Rendered images with source text:
------------------------------------------------

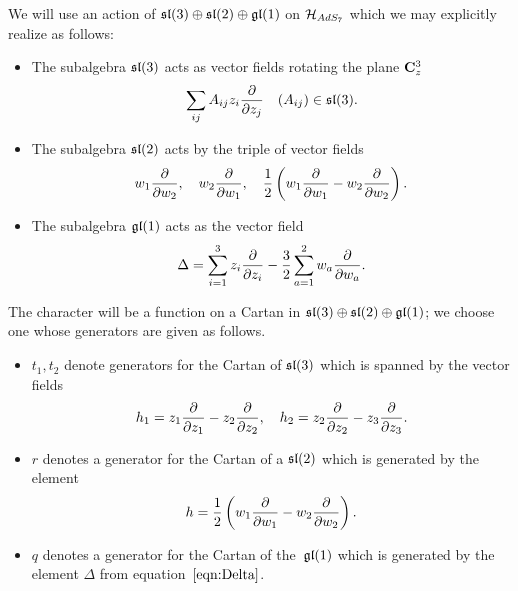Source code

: \documentclass[../main.tex]{subfiles}
\begin{document}
We will use an action of $\mathfrak{sl}(3)\oplus \mathfrak{sl}(2)\oplus \mathfrak{gl}(1)$ on $\mathcal{H}_{AdS_7}$ which we may explicitly realize as follows:
\begin{itemize}\label{eqn:im5}
\item
The subalgebra $\mathfrak{sl}(3)$ acts as vector fields rotating the plane $\mathbf{C}^3_z$
\begin{equation}
\sum_{ij} A_{ij} z_i \frac{\partial}{\partial z_j} \quad (A_{ij}) \in \mathfrak{sl}(3) .
\end{equation}
\item 
The subalgebra $\mathfrak{sl}(2)$ acts by the triple of vector fields
\begin{equation}
 w_1 \frac{\partial}{\partial w_2}, \quad w_2 \frac{\partial}{\partial w_1}, \quad \frac{1}{2}\left (w_1\frac{\partial}{\partial w_1}-w_2\frac{\partial}{\partial w_2}\right).
\end{equation}
\item The subalgebra $\mathfrak{gl}(1)$ acts as the vector field
\begin{equation}\label{eqn:Delta}
        \Delta = \sum_{i=1}^3 z_i\frac{\partial}{\partial z_i} - \frac 32\sum_{a=1}^2 w_a\frac{\partial}{\partial w_a}.
\end{equation}
\end{itemize}


The character will be a function on a Cartan in $\mathfrak{sl}(3)\oplus \mathfrak{sl}(2)\oplus \mathfrak{gl}(1)$; we choose one whose generators are given as follows. 
\begin{itemize}
  \item $t_{1}, t_{2}$ denote generators for the Cartan of $\mathfrak{sl}(3)$ which is spanned by the vector fields
  \begin{equation}
  h_1 = z_1 \frac{\partial}{\partial {z_1}} - z_2 \frac{\partial}{\partial{z_2}} , \quad h_2 = z_2 \frac{\partial}{\partial{z_2}} - z_3 \frac{\partial}{\partial{z_3}}.
  \end{equation}
  \item $r$ denotes a generator for the Cartan of a $\mathfrak{sl}(2)$ which is generated by the element 
  \begin{equation}
  \label{eqn:hCartan}
  h = \frac12 \left(w_1 \frac{\partial}{\partial w_1} - w_2 \frac{\partial}{\partial w_2}\right) .
  \end{equation}
\item $q$ denotes a generator for the Cartan of the~$\mathfrak{gl}(1)$ which is generated by the element $\Delta$ from equation~$\eqref{eqn:Delta}$. 
\end{itemize}
\end{document}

------------------------------------------------

§ **Your task**: Work through the data and report how many of its lines hold the word "fields", giving only the figure.

§ **Answer**: 3